Document images with source code:
--- START ---

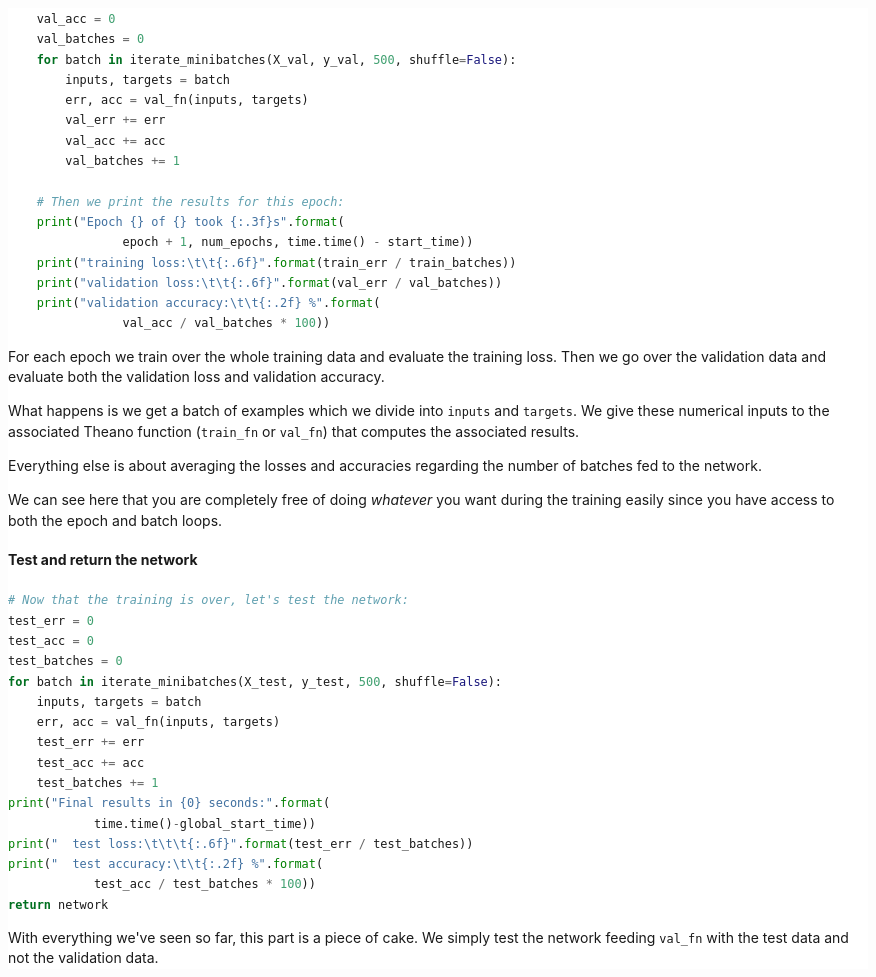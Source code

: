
 ```python
    val_acc = 0
    val_batches = 0
    for batch in iterate_minibatches(X_val, y_val, 500, shuffle=False):
        inputs, targets = batch
        err, acc = val_fn(inputs, targets)
        val_err += err
        val_acc += acc
        val_batches += 1

    # Then we print the results for this epoch:
    print("Epoch {} of {} took {:.3f}s".format(
                epoch + 1, num_epochs, time.time() - start_time))
    print("training loss:\t\t{:.6f}".format(train_err / train_batches))
    print("validation loss:\t\t{:.6f}".format(val_err / val_batches))
    print("validation accuracy:\t\t{:.2f} %".format(
                val_acc / val_batches * 100))
```
For each epoch we train over the whole training data and evaluate the training loss. Then we go over the validation data and evaluate both the validation loss and validation accuracy.

What happens is we get a batch of examples which we divide into `inputs` and `targets`. We give these numerical inputs to the associated Theano function (`train_fn` or `val_fn`) that computes the associated results.

Everything else is about averaging the losses and accuracies regarding the number of batches fed to the network.

We can see here that you are completely free of doing *whatever* you want during the training easily since you have access to both the epoch and batch loops. 

#### Test and return the network
```python
# Now that the training is over, let's test the network:
test_err = 0
test_acc = 0
test_batches = 0
for batch in iterate_minibatches(X_test, y_test, 500, shuffle=False):
    inputs, targets = batch
    err, acc = val_fn(inputs, targets)
    test_err += err
    test_acc += acc
    test_batches += 1
print("Final results in {0} seconds:".format(
            time.time()-global_start_time))
print("  test loss:\t\t\t{:.6f}".format(test_err / test_batches))
print("  test accuracy:\t\t{:.2f} %".format(
            test_acc / test_batches * 100))
return network
```

With everything we've seen so far, this part is a piece of cake. We simply test the network feeding `val_fn` with the test data and not the validation data.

--- END ---

EXERCISE REQUIREMENTS: Return the opening line of the data above and every line after it up to and including the line that holds "For each epoch"; pictures stay out.

ANSWER AREA:
Source code

:
 ```python
    val_acc = 0
    val_batches = 0
    for batch in iterate_minibatches(X_val, y_val, 500, shuffle=False):
        inputs, targets = batch
        err, acc = val_fn(inputs, targets)
        val_err += err
        val_acc += acc
        val_batches += 1

    # Then we print the results for this epoch:
    print("Epoch {} of {} took {:.3f}s".format(
                epoch + 1, num_epochs, time.time() - start_time))
    print("training loss:\t\t{:.6f}".format(train_err / train_batches))
    print("validation loss:\t\t{:.6f}".format(val_err / val_batches))
    print("validation accuracy:\t\t{:.2f} %".format(
                val_acc / val_batches * 100))
```
For each epoch we train over the whole training data and evaluate the training loss. Then we go over the validation data and evaluate both the validation loss and validation accuracy.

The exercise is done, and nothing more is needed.